The answer is that Wayne Eagleson, Key’s chief of staff of whom Key says ‘if someone talks to him, they talk to me’, told Henry on several occasions that he had the authority to authorise and was authorising Henry to examine National Ministers’ emails.

Here’s the Herald’s account:

Questioning Mr Henry, Ms Collins indicated she was surprised to learn that ministers’ metadata was obtained by the inquiry without her direct approval…

…Under the inquiry’s terms of reference which were approved by Mr Key, the inquiry sought ministers’ email and phone logs which were held by the Parliamentary Service. After some initial resistance those records were provided, following the intervention of Mr Key’s chief of staff Wayne Eagleson.

After the hearings yesterday, Key hit back at Collins:

Mr Key says anyone who objected to the inquiry’s “basic” intrusion “wouldn’t make it as a minister”.

He even lashed out at Collins in Question Time:

Grant Robertson : Does he agree with Judith Collins’ statement today that it was “chilling” to discover that the Henry inquiry had treated the privacy of Ministers’ metadata information in a “contemptuous way”?

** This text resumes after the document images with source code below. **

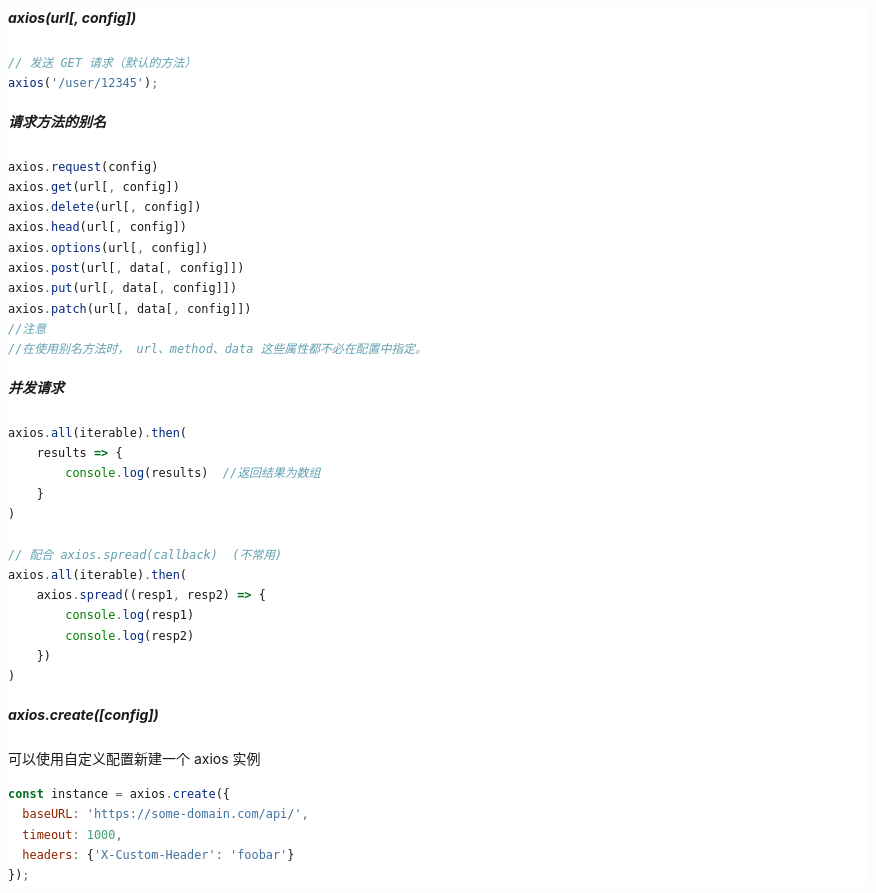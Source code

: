 

##### axios(url[, config])

```javascript
// 发送 GET 请求（默认的方法）
axios('/user/12345');
```



##### 请求方法的别名

```javascript
axios.request(config)
axios.get(url[, config])
axios.delete(url[, config])
axios.head(url[, config])
axios.options(url[, config])
axios.post(url[, data[, config]])
axios.put(url[, data[, config]])
axios.patch(url[, data[, config]])
//注意
//在使用别名方法时， url、method、data 这些属性都不必在配置中指定。
```



##### 并发请求

```javascript
axios.all(iterable).then(
    results => {
        console.log(results)  //返回结果为数组
    }
)

// 配合 axios.spread(callback)  (不常用)
axios.all(iterable).then(
    axios.spread((resp1, resp2) => {
        console.log(resp1)
        console.log(resp2)
    })
)
```



##### axios.create([config])

 可以使用自定义配置新建一个 axios 实例 

```javascript
const instance = axios.create({
  baseURL: 'https://some-domain.com/api/',
  timeout: 1000,
  headers: {'X-Custom-Header': 'foobar'}
});
```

Rt Hon JOHN KEY : I would not want to comment on a full quote that I have not seen, but what I can say is that as Prime Minister I put out the terms of reference, and if any Minister did not like them, they were happy to complain about it.

Oh, yes, make no mistake. Collins is using this opportunity to bring ministers on to her side and distance them from Key, whose increasing arrogance is not limited to his external enemies but also extends to anyone within his camp who dares to question him.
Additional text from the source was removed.